Improving physician awareness about the latest research and drug approvals is crucial for delivering up-to-date care and making informed treatment decisions. Likewise, educating patients about different phases of migraine, potential triggers, lifestyle changes that can make a difference, treatment options and outcomes, and appropriate use of medications, including early intervention during an attack, can encourage them to play an active role in treatment decisions. Steps to improve physician awareness and patient education can facilitate the implementation of the proposed consensus statements.
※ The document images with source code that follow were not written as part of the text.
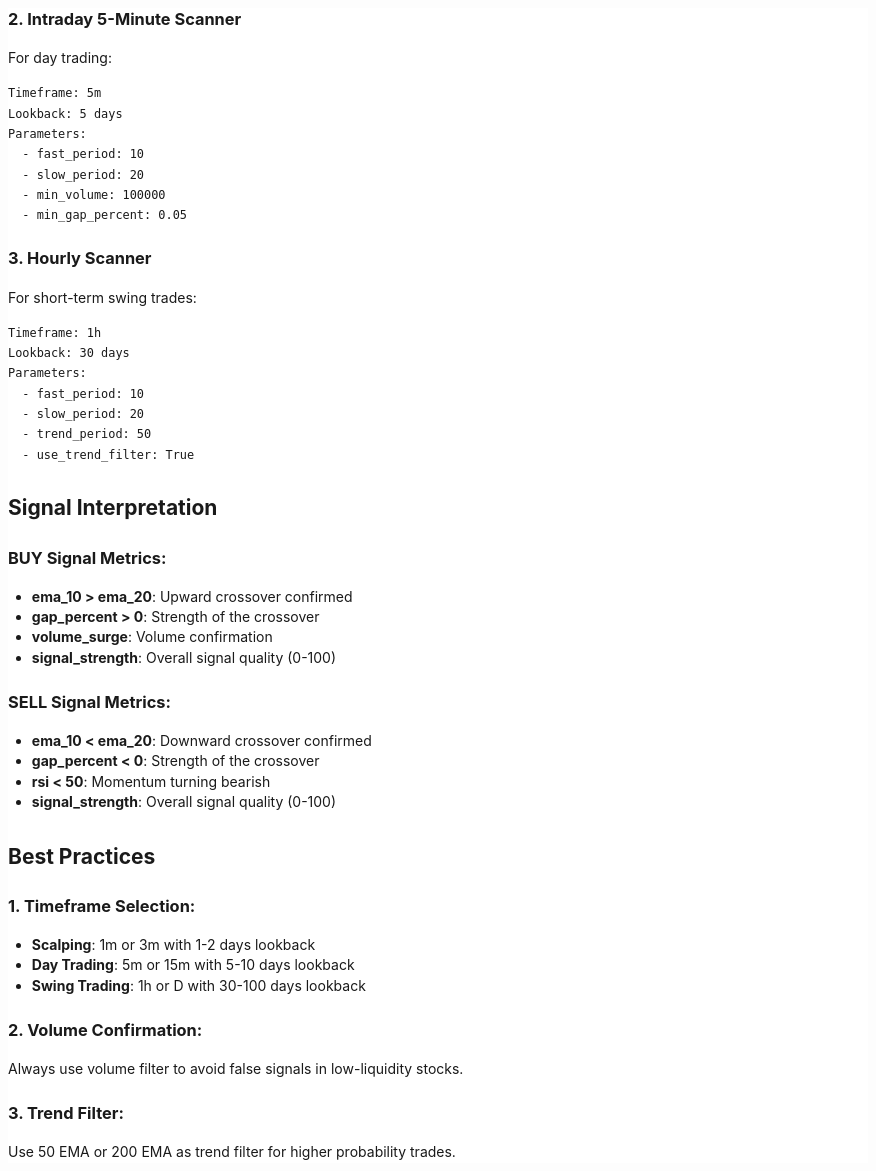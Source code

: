 ### 2. Intraday 5-Minute Scanner
For day trading:
```
Timeframe: 5m
Lookback: 5 days
Parameters:
  - fast_period: 10
  - slow_period: 20
  - min_volume: 100000
  - min_gap_percent: 0.05
```

### 3. Hourly Scanner
For short-term swing trades:
```
Timeframe: 1h
Lookback: 30 days
Parameters:
  - fast_period: 10
  - slow_period: 20
  - trend_period: 50
  - use_trend_filter: True
```

## Signal Interpretation

### BUY Signal Metrics:
- **ema_10 > ema_20**: Upward crossover confirmed
- **gap_percent > 0**: Strength of the crossover
- **volume_surge**: Volume confirmation
- **signal_strength**: Overall signal quality (0-100)

### SELL Signal Metrics:
- **ema_10 < ema_20**: Downward crossover confirmed
- **gap_percent < 0**: Strength of the crossover
- **rsi < 50**: Momentum turning bearish
- **signal_strength**: Overall signal quality (0-100)

## Best Practices

### 1. **Timeframe Selection**:
- **Scalping**: 1m or 3m with 1-2 days lookback
- **Day Trading**: 5m or 15m with 5-10 days lookback
- **Swing Trading**: 1h or D with 30-100 days lookback

### 2. **Volume Confirmation**:
Always use volume filter to avoid false signals in low-liquidity stocks.

### 3. **Trend Filter**:
Use 50 EMA or 200 EMA as trend filter for higher probability trades.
The consensus statements support patient-centered care and have been developed through the collaboration of experienced specialists in the UAE. Thus, they can serve as an invaluable resource for the UAE government authorities to formulate regulations that ensure expensive therapies like gepants and ditans are accessible to those who need them while maintaining the sustainability of the UAE healthcare system. Although these consensus statements are developed primarily for the UAE, they have broad relevance and applicability as they are based on established international consensus statements and are backed by robust evidence.

Conclusion

Effective treatment of episodic migraine calls for a comprehensive and multifaceted approach that considers the complexity and individual variability in acute attacks and involves the use of abortive non-specific and migraine-specific therapies, lifestyle modifications, and patient education.

The UAE’s healthcare system is a mix of public and private sectors, and its migraine patient population is culturally diverse with a large expatriate component. Understanding these unique cultural norms and demographic factors is essential for HCPs to deliver patient-centered and culturally sensitive care to patients with migraine.

These UAE-centric consensus statements can help HCPs make informed decisions and offer standardized care to manage acute migraine attacks in the UAE patient population optimally. Their implementation will require interdisciplinary collaboration among healthcare professionals, including neurologists, GPs, nurses, and pharmacists.